Quitting my job might have been the best thing that I have ever done with my life. I have divided my days equally between drinking and napping. Is this what retirement is like? I feel like I could win a gold medal if retirement ever becomes an olympic event. As I was leaving, my boss handed me a bottle of Booker’s Bourbon as a going away present even though the day before he had given me a very nice bottle of Carlisle Zinfandel. It’s a pretty good way to leave a job, stocked with booze. I couldn’t wait to crack this bottle of Booker’s after lusting after it at the liquor store for a long time. I was making oven-baked pork ribs so it seemed like the perfect time to have a fully southern meal with some bourbon. Booker’s is “The only bourbon bottled straight from the barrel. Uncut and unfiltered.” Which is sneaky I think because it conjures and image of an old, southern man with a long white beard and a corn cob pipe, a tattered hat and suspenders filling each bottle by hand with a funnel. But you’ll notice it says nothing about blending. They certainly must blend a lot of barrels together to get a consistent product. Which is totally fine and I think makes for a more interesting product because each barrel is going to be a little different. I know that Jim Beam’s (the producer of Booker’s) barrel house is actually quite sophisticated and rotates barrels all over the barn, up and down floors, from south-facing to north-facing walls so they all age evenly. Yes, they are concerned with the microclimates inside of a barn. But as sophisticated as it may be, there are still a good deal of variables present barrel to barrel and blending it is probably a good idea. There is nothing wrong with this process, I just think it is some sneaky advertising they are doing.

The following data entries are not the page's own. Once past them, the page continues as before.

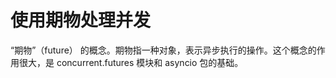 # 使用期物处理并发

“期物”（future） 的概念。期物指一种对象，表示异步执行的操作。这个概念的作用很大，是 concurrent.futures 模块和 asyncio 包的基础。

































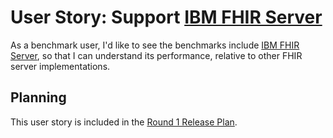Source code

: # User Story: Support [IBM FHIR Server](https://github.com/IBM/FHIR)

As a benchmark user,
  I'd like to see the benchmarks include
  [IBM FHIR Server](https://github.com/IBM/FHIR),
  so that I can understand its performance,
  relative to other FHIR server implementations.


## Planning

This user story is included in the
  [Round 1 Release Plan](../plans/0001-round-1.md).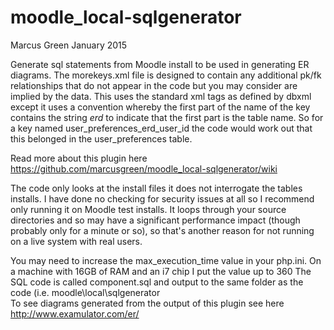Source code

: moodle_local-sqlgenerator
=========================
Marcus Green January 2015

Generate sql statements from Moodle install to be used in generating ER diagrams. The morekeys.xml file is designed to contain any 
additional pk/fk relationships that do not appear in the code but you may consider are implied by the data. This uses the standard xml tags as defined by dbxml except it uses a convention whereby the first part of the name of the key contains the string _erd_ to indicate
that the first part is the table name. So for a key named user_preferences_erd_user_id the code would work out that this belonged in the user_preferences table. 

Read more about this plugin here
https://github.com/marcusgreen/moodle_local-sqlgenerator/wiki

The code only looks at the install files it does not interrogate the tables installs. I have done no checking
for security issues at all so I recommend only running it on Moodle test installs. It loops through your source directories
and so may have a significant performance impact (though probably only for a minute or so), so that's another
reason for not running on a live system with real users.

You may need to increase the max_execution_time  value in your php.ini. On a machine with 16GB of RAM and an i7 chip I put the value up to 360
The SQL code is called component.sql and  output to the same folder as the code (i.e. moodle\local\sqlgenerator\
To see diagrams generated from the output of this plugin see here
http://www.examulator.com/er/


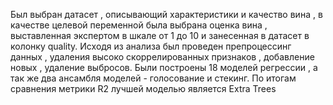 Был выбран датасет , описывающий характеристики и качество вина , в качестве целевой переменной была выбрана оценка вина , выставленная экспертом в шкале от 1 до 10 и занесенная в датасет в колонку quality. Исходя из анализа был проведен препроцессинг данных , удаления высоко скоррелированных признаков , добавление новых , удаление выбросов.
Были построены 18 моделей регрессии , а так же два ансамбля моделей - голосование и стекинг.
По итогам сравнения метрики R2  лучшей моделью является Extra Trees 
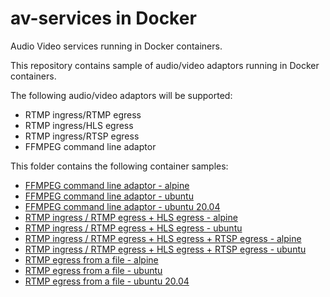 # av-services in Docker
Audio Video services running in Docker containers.

This repository contains sample of audio/video adaptors running in Docker containers.
  
The following audio/video adaptors will be supported:
- RTMP ingress/RTMP egress 
- RTMP ingress/HLS egress 
- RTMP ingress/RTSP egress 
- FFMPEG command line adaptor

This folder contains the following container samples: 
- [FFMPEG command line adaptor - alpine](./av-ffmpeg/alpine/README.md) 
- [FFMPEG command line adaptor - ubuntu](./av-ffmpeg/ubuntu/README.md) 
- [FFMPEG command line adaptor - ubuntu 20.04](./av-ffmpeg/ubuntu-20.04/README.md) 
- [RTMP ingress / RTMP egress + HLS egress - alpine](./av-nginx-rtmp/alpine/README.md) 
- [RTMP ingress / RTMP egress + HLS egress - ubuntu](./av-nginx-rtmp/ubuntu/README.md) 
- [RTMP ingress / RTMP egress + HLS egress + RTSP egress - alpine](./av-nginx-rtmp-rtsp/alpine/README.md) 
- [RTMP ingress / RTMP egress + HLS egress + RTSP egress - ubuntu](./av-nginx-rtmp-rtsp/ubuntu/README.md) 
- [RTMP egress from a file - alpine](./av-rtmp-sim/alpine/README.md) 
- [RTMP egress from a file - ubuntu](./av-rtmp-sim/ubuntu/README.md) 
- [RTMP egress from a file - ubuntu 20.04](./av-rtmp-sim/ubuntu-20.04/README.md) 
  

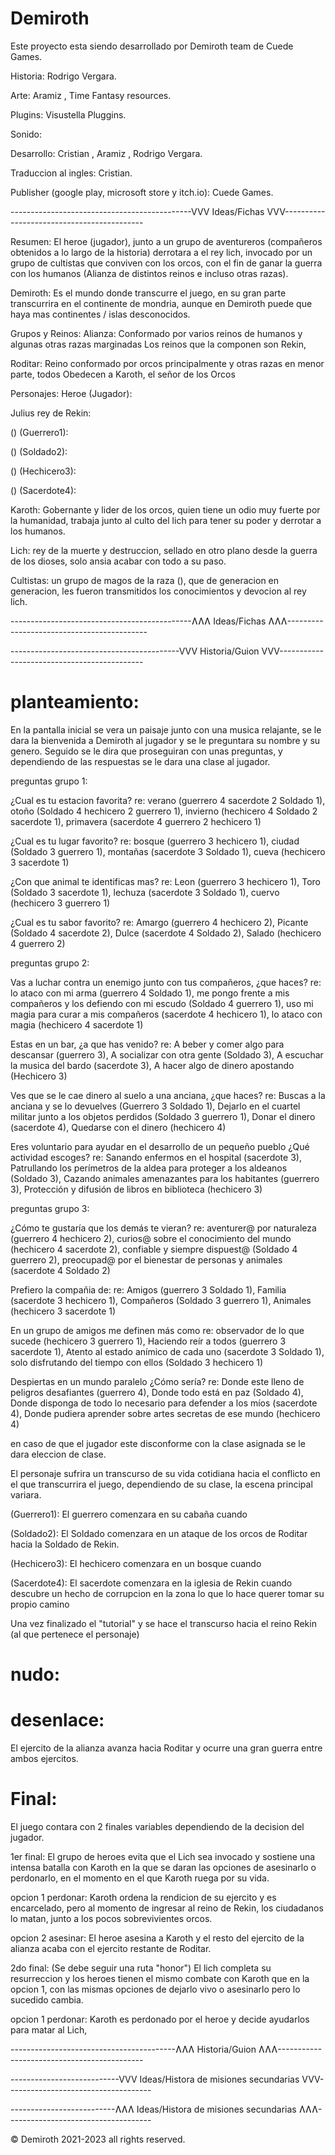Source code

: # Demiroth

Este proyecto esta siendo desarrollado por Demiroth team de Cuede Games.

Historia: Rodrigo Vergara.

Arte: Aramiz , Time Fantasy resources.

Plugins: Visustella Pluggins.

Sonido:

Desarrollo: Cristian  , Aramiz  , Rodrigo Vergara.

Traduccion al ingles: Cristian.

Publisher (google play, microsoft store y itch.io): Cuede Games.

---------------------------------------------VVV Ideas/Fichas VVV-------------------------------------------

Resumen: El heroe (jugador), junto a un grupo de aventureros (compañeros obtenidos a lo largo de la historia) derrotara a el rey lich, invocado por un grupo de cultistas que conviven con los orcos, con el fin de ganar la guerra con los humanos (Alianza de distintos reinos e incluso otras razas).

Demiroth: Es el mundo donde transcurre el juego, en su gran parte transcurrira en el continente de mondria, aunque en Demiroth puede que haya mas continentes / islas desconocidos.

Grupos y Reinos:
Alianza: Conformado por varios reinos de humanos y algunas otras razas marginadas Los reinos que la componen son Rekin, 

Roditar: Reino conformado por orcos principalmente y otras razas en menor parte, todos Obedecen a Karoth, el señor de los Orcos

Personajes:
Heroe (Jugador):

Julius rey de Rekin:

() (Guerrero1):

() (Soldado2):

() (Hechicero3):

() (Sacerdote4):

Karoth: Gobernante y lider de los orcos, quien tiene un odio muy fuerte por la humanidad, trabaja junto al culto del lich para tener su poder y derrotar a los humanos.

Lich: rey de la muerte y destruccion, sellado en otro plano desde la guerra de los dioses, solo ansia acabar con todo a su paso.

Cultistas: un grupo de magos de la raza (), que de generacion en generacion, les fueron transmitidos los conocimientos y devocion al rey lich.

---------------------------------------------ɅɅɅ Ideas/Fichas ɅɅɅ-------------------------------------------

------------------------------------------VVV Historia/Guion VVV--------------------------------------------

# planteamiento: 

En la pantalla inicial se vera un paisaje junto con una musica relajante, se le dara la bienvenida a Demiroth al jugador y se le preguntara su nombre y su genero. Seguido se le dira que proseguiran con unas preguntas, y dependiendo de las respuestas se le dara una clase al jugador.

preguntas grupo 1:

¿Cual es tu estacion favorita? re: verano (guerrero 4 sacerdote 2 Soldado 1), otoño (Soldado 4 hechicero 2 guerrero 1), invierno (hechicero 4 Soldado 2 sacerdote 1), primavera (sacerdote 4 guerrero 2 hechicero 1)

¿Cual es tu lugar favorito? re: bosque (guerrero 3 hechicero 1), ciudad (Soldado 3 guerrero 1), montañas (sacerdote 3 Soldado 1), cueva (hechicero 3 sacerdote 1)

¿Con que animal te identificas mas? re: Leon (guerrero 3 hechicero 1), Toro (Soldado 3 sacerdote 1), lechuza (sacerdote 3 Soldado 1), cuervo (hechicero 3 guerrero 1)

¿Cual es tu sabor favorito? re: Amargo (guerrero 4 hechicero 2), Picante (Soldado 4 sacerdote 2), Dulce (sacerdote 4 Soldado 2), Salado (hechicero 4 guerrero 2)

preguntas grupo 2:

Vas a luchar contra un enemigo junto con tus compañeros, ¿que haces? re: lo ataco con mi arma (guerrero 4 Soldado 1), me pongo frente a mis compañeros y los defiendo con mi escudo (Soldado 4 guerrero 1), uso mi magia para curar a mis compañeros (sacerdote 4 hechicero 1), lo ataco con magia (hechicero 4 sacerdote 1)

Estas en un bar, ¿a que has venido? re: A beber y comer algo para descansar (guerrero 3), A socializar con otra gente (Soldado 3), A escuchar la musica del bardo (sacerdote 3), A hacer algo de dinero apostando (Hechicero 3)

Ves que se le cae dinero al suelo a una anciana, ¿que haces? re: Buscas a la anciana y se lo devuelves (Guerrero 3 Soldado 1), Dejarlo en el cuartel militar junto a los objetos perdidos (Soldado 3 guerrero 1), Donar el dinero (sacerdote 4), Quedarse con el dinero (hechicero 4)

Eres voluntario para ayudar en el desarrollo de un pequeño pueblo ¿Qué actividad escoges? re: Sanando enfermos en el hospital (sacerdote 3), Patrullando los perímetros de la aldea para proteger a los aldeanos (Soldado 3), Cazando animales amenazantes para los habitantes (guerrero 3), Protección y difusión de libros en biblioteca (hechicero 3)

preguntas grupo 3:

¿Cómo te gustaría que los demás te vieran? re: aventurer@ por naturaleza (guerrero 4 hechicero 2), curios@ sobre el conocimiento del mundo (hechicero 4 sacerdote 2), confiable y siempre dispuest@ (Soldado 4 guerrero 2), preocupad@ por el bienestar de personas y animales (sacerdote 4 Soldado 2)

Prefiero la compañia de: re: Amigos (guerrero 3 Soldado 1), Familia (sacerdote 3 hechicero 1), Compañeros (Soldado 3 guerrero 1), Animales (hechicero 3 sacerdote 1)

En un grupo de amigos me definen más como re: observador de lo que sucede (hechicero 3 guerrero 1), Haciendo reír a todos (guerrero 3 sacerdote 1), Atento al estado anímico de cada uno (sacerdote 3 Soldado 1), solo disfrutando del tiempo con ellos (Soldado 3 hechicero 1)

Despiertas en un mundo paralelo ¿Cómo sería? re: Donde este lleno de peligros desafiantes (guerrero 4), Donde todo está en paz (Soldado 4), Donde disponga de todo lo necesario para defender a los míos (sacerdote 4), Donde pudiera aprender sobre artes secretas de ese mundo (hechicero 4)

en caso de que el jugador este disconforme con la clase asignada se le dara eleccion de clase.

El personaje sufrira un transcurso de su vida cotidiana hacia el conflicto en el que transcurrira el juego, dependiendo de su clase, la escena principal variara.

(Guerrero1): El guerrero comenzara en su cabaña cuando

(Soldado2): El Soldado comenzara en un ataque de los orcos de Roditar hacia la Soldado de Rekin.

(Hechicero3): El hechicero comenzara en un bosque cuando

(Sacerdote4): El sacerdote comenzara en la iglesia de Rekin cuando descubre un hecho de corrupcion en la zona lo que lo hace querer tomar su propio camino

Una vez finalizado el "tutorial" y se hace el transcurso hacia el reino Rekin (al que pertenece el personaje) 

# nudo:

# desenlace:

El ejercito de la alianza avanza hacia Roditar y ocurre una gran guerra entre ambos ejercitos.

# Final: 

El juego contara con 2 finales variables dependiendo de la decision del jugador.

1er final: El grupo de heroes evita que el Lich sea invocado y sostiene una intensa batalla con Karoth en la que se daran las opciones de asesinarlo o perdonarlo, en el momento en el que Karoth ruega por su vida.

opcion 1 perdonar: Karoth ordena la rendicion de su ejercito y es encarcelado, pero al momento de ingresar al reino de Rekin, los ciudadanos lo matan, junto a los pocos sobrevivientes orcos.

opcion 2 asesinar: El heroe asesina a Karoth y el resto del ejercito de la alianza acaba con el ejercito restante de Roditar.

2do final: (Se debe seguir una ruta "honor") El lich completa su resurreccion y los heroes tienen el mismo combate con Karoth que en la opcion 1, con las mismas opciones de dejarlo vivo o asesinarlo pero lo sucedido cambia.

opcion 1 perdonar: Karoth es perdonado por el heroe y decide ayudarlos para matar al Lich, 

-----------------------------------------ɅɅɅ Historia/Guion ɅɅɅ--------------------------------------------

---------------------------VVV Ideas/Histora de misiones secundarias VVV------------------------------------

--------------------------ɅɅɅ Ideas/Histora de misiones secundarias ɅɅɅ------------------------------------

© Demiroth 2021-2023 all rights reserved.
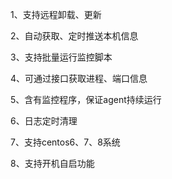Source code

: 1、支持远程卸载、更新

2、自动获取、定时推送本机信息

3、支持批量运行监控脚本

4、可通过接口获取进程、端口信息

5、含有监控程序，保证agent持续运行

6、日志定时清理

7、支持centos6、7、8系统

8、支持开机自启功能

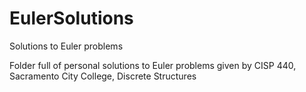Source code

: # EulerSolutions
Solutions to Euler problems

Folder full of personal solutions to Euler problems given by CISP 440, Sacramento City College, Discrete Structures

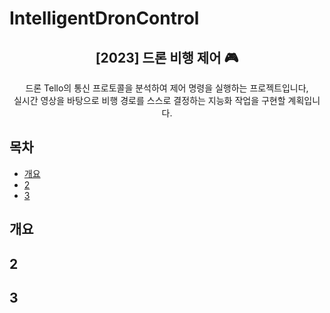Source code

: # IntelligentDronControl

<div align="center">
<h2>[2023] 드론 비행 제어 🎮</h2>
드론 Tello의 통신 프로토콜을 분석하여 제어 명령을 실행하는 프로젝트입니다,<br> 실시간 영상을 바탕으로 비행 경로를 스스로 결정하는 지능화 작업을 구현할 계획입니다.</div>

## 목차
  - [개요](#개요) 
  - [2](#2)
  - [3](#3)

## 개요

## 2

## 3
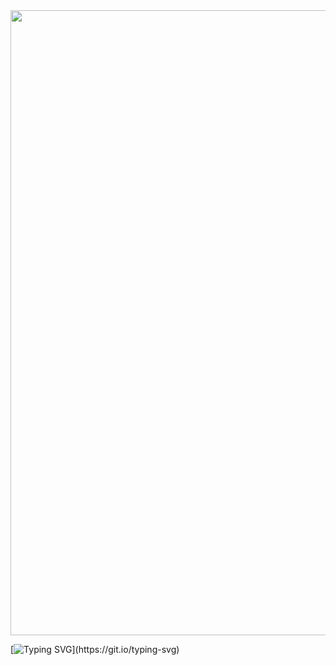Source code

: <img height= "1000" src= "https://cdn.discordapp.com/attachments/1234083910694994033/1427139668322943027/Untitled598_20251013114127.png?ex=68edc6e3&is=68ec7563&hm=cd734fa0ee36be47b6807092f2fee8b4fc62f6a7d5937835f3a98b6e75357625&" />

[![Typing SVG](https://readme-typing-svg.demolab.com?font=bandwidth&weight=300&size=25&letterSpacing=yes&pause=1000&color=2A4FCA&center=true&vCenter=true&width=970&lines=...;I....;I+despite+you+better..++till;....)](https://git.io/typing-svg)

<h6>   </h6>
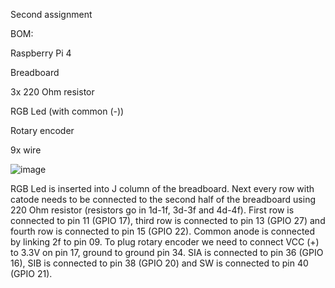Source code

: Second assignment

BOM:

Raspberry Pi 4

Breadboard

3x 220 Ohm resistor

RGB Led (with common (-))

Rotary encoder

9x wire

![image](https://github.com/tichyv/Second-assignment/assets/149083694/fa24cb5d-967f-4fa7-a346-d3a1668a7d9d)

RGB Led is inserted into J column of the breadboard. Next every row with catode needs to be connected to the second half of the breadboard using 220 Ohm resistor (resistors go in 1d-1f, 3d-3f and 4d-4f). First row is connected to pin 11 (GPIO 17), third row is connected to pin 13 (GPIO 27) and fourth row is connected to pin 15 (GPIO 22). Common anode is connected by linking 2f to pin 09.
To plug rotary encoder we need to connect VCC (+) to 3.3V on pin 17, ground to ground pin 34.
SIA is connected to pin 36 (GPIO 16), SIB is connected to pin 38 (GPIO 20) and SW is connected to pin 40 (GPIO 21). 
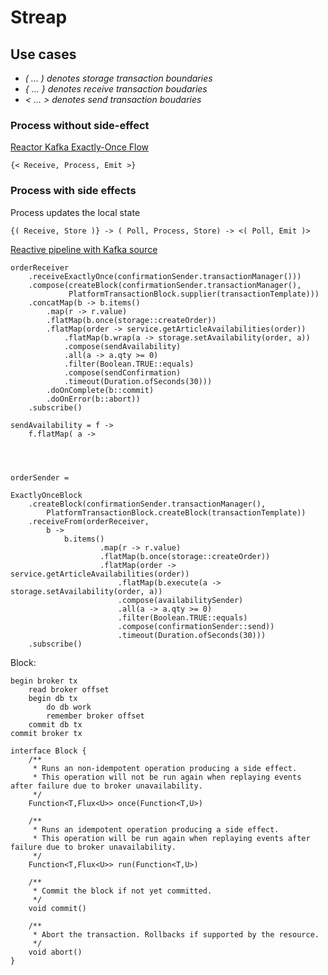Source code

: # Streap

## Use cases

- _( ... ) denotes storage transaction boundaries_
- _{ ... } denotes receive transaction boudaries_
- _< ... > denotes send transaction boudaries_


### Process without side-effect
[Reactor Kafka Exactly-Once Flow](https://projectreactor.io/docs/kafka/release/reference/#exactly-once)

    {< Receive, Process, Emit >}

### Process with side effects
Process updates the local state

    {( Receive, Store )} -> ( Poll, Process, Store) -> <( Poll, Emit )>

[Reactive pipeline with Kafka source](https://projectreactor.io/docs/kafka/release/reference/#kafka-source)

    
    orderReceiver
        .receiveExactlyOnce(confirmationSender.transactionManager()))
        .compose(createBlock(confirmationSender.transactionManager(),
                 PlatformTransactionBlock.supplier(transactionTemplate)))
        .concatMap(b -> b.items()
            .map(r -> r.value)
            .flatMap(b.once(storage::createOrder))
            .flatMap(order -> service.getArticleAvailabilities(order))
                .flatMap(b.wrap(a -> storage.setAvailability(order, a))
                .compose(sendAvailability)
                .all(a -> a.qty >= 0)
                .filter(Boolean.TRUE::equals)
                .compose(sendConfirmation)
                .timeout(Duration.ofSeconds(30)))
            .doOnComplete(b::commit)
            .doOnError(b::abort))
        .subscribe()

    sendAvailability = f ->
        f.flatMap( a -> 

    


    orderSender = 

    ExactlyOnceBlock
        .createBlock(confirmationSender.transactionManager(),
            PlatformTransactionBlock.createBlock(transactionTemplate))
        .receiveFrom(orderReceiver,
            b ->
                b.items()
                        .map(r -> r.value)
                        .flatMap(b.once(storage::createOrder))
                        .flatMap(order -> service.getArticleAvailabilities(order))
                            .flatMap(b.execute(a -> storage.setAvailability(order, a))
                            .compose(availabilitySender)
                            .all(a -> a.qty >= 0)
                            .filter(Boolean.TRUE::equals)
                            .compose(confirmationSender::send))
                            .timeout(Duration.ofSeconds(30)))
        .subscribe()

Block:
    
    begin broker tx
        read broker offset 
        begin db tx
            do db work
            remember broker offset
        commit db tx
    commit broker tx

    interface Block {
        /**
         * Runs an non-idempotent operation producing a side effect. 
         * This operation will not be run again when replaying events after failure due to broker unavailability.
         */
        Function<T,Flux<U>> once(Function<T,U>)
        
        /**
         * Runs an idempotent operation producing a side effect. 
         * This operation will be run again when replaying events after failure due to broker unavailability.
         */
        Function<T,Flux<U>> run(Function<T,U>)
        
        /**
         * Commit the block if not yet committed.
         */
        void commit()
        
        /**
         * Abort the transaction. Rollbacks if supported by the resource.
         */
        void abort()
    }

The bourbon itself is damn good. DAMN good. All the flavors present are expressive and it is exactly what I want a bourbon to taste like plus all the volumes are set to 11. This stuff will definitely put lead in your pencil. It has a nice smokey flavor in the background but the main notes to me are vanilla and a creamy sweetness. I don’t get as much of the tobacco/dark flavors as I would like to see but with a bourbon, I don’t want them to be the main players. I know a lot of people don’t like a bourbon that is too sweet, I happen to really enjoy a sweeter whiskey but I know some whiskey drinkers turn their nose up at it. Makers 46, for example, I think is a fantastic bourbon and a great value but I know this is one people commonly think has crossed the line for sweetness. Booker’s is sweet, which I love, but that sweetness is cut by the alcohol content. By the way, did I mention this stuff is 62.95% alcohol? If you are looking to get into bourbon, don’t start with this one. It’s pretty gnarly hooch. Normally, I would be really turned off by that but in this case it happens to actually work so well as part of the flavor profile that I actually like it. I will admit that when I tried to drink some neat, it was a really close battle but I think in the end, I won. It is some strong stuff, folks.
It’s a great addition to the bar but isn’t an everyday whiskey. It’s challenging. It’s the kind of bourbon I want to drink if my activity is drinking bourbon. What I mean is, sometimes I just want to sip on something after work or after dinner and relax and I do enjoy it but I am not focused on it. Booker’s does not allow you to ignore it. Every time you try to ignore it, you get punched in the face by it. It’s like music. Sometimes you just want to throw on some tunes and ignore it and have a conversation with friends or goof around online. But some music just begs to be listened to with your whole body. I think I’ll hang on to this bottle and only bring it out when I am feeling brave.
This stuff is available everywhere and runs around $60 a bottle. That seems like a lot, and is for an everyday whiskey but this isn’t an everyday whiskey. It’s special. I was just having this conversation with one of my best friends that, while people think $60 or so is a lot for a bottle of whiskey, it is totally different than buying a bottle of wine. You get a lot of drinks out of a bottle of whiskey so it isn’t just a one day experience. It’s an affordable luxury. I don’t think I’ll ever afford a Ferrari or a vacation house in the south of France, but I can budget for an incredible bottle of whiskey (within reason). Whiskey is like anything else. You can spend as much as you want on it. There are bottles that are $8000 but that is just silly. But you can buy a $150 bottle to mark a special occasion and not bankrupt yourself. I think that is what this blog is all about. Affordable luxury and treating yourself well.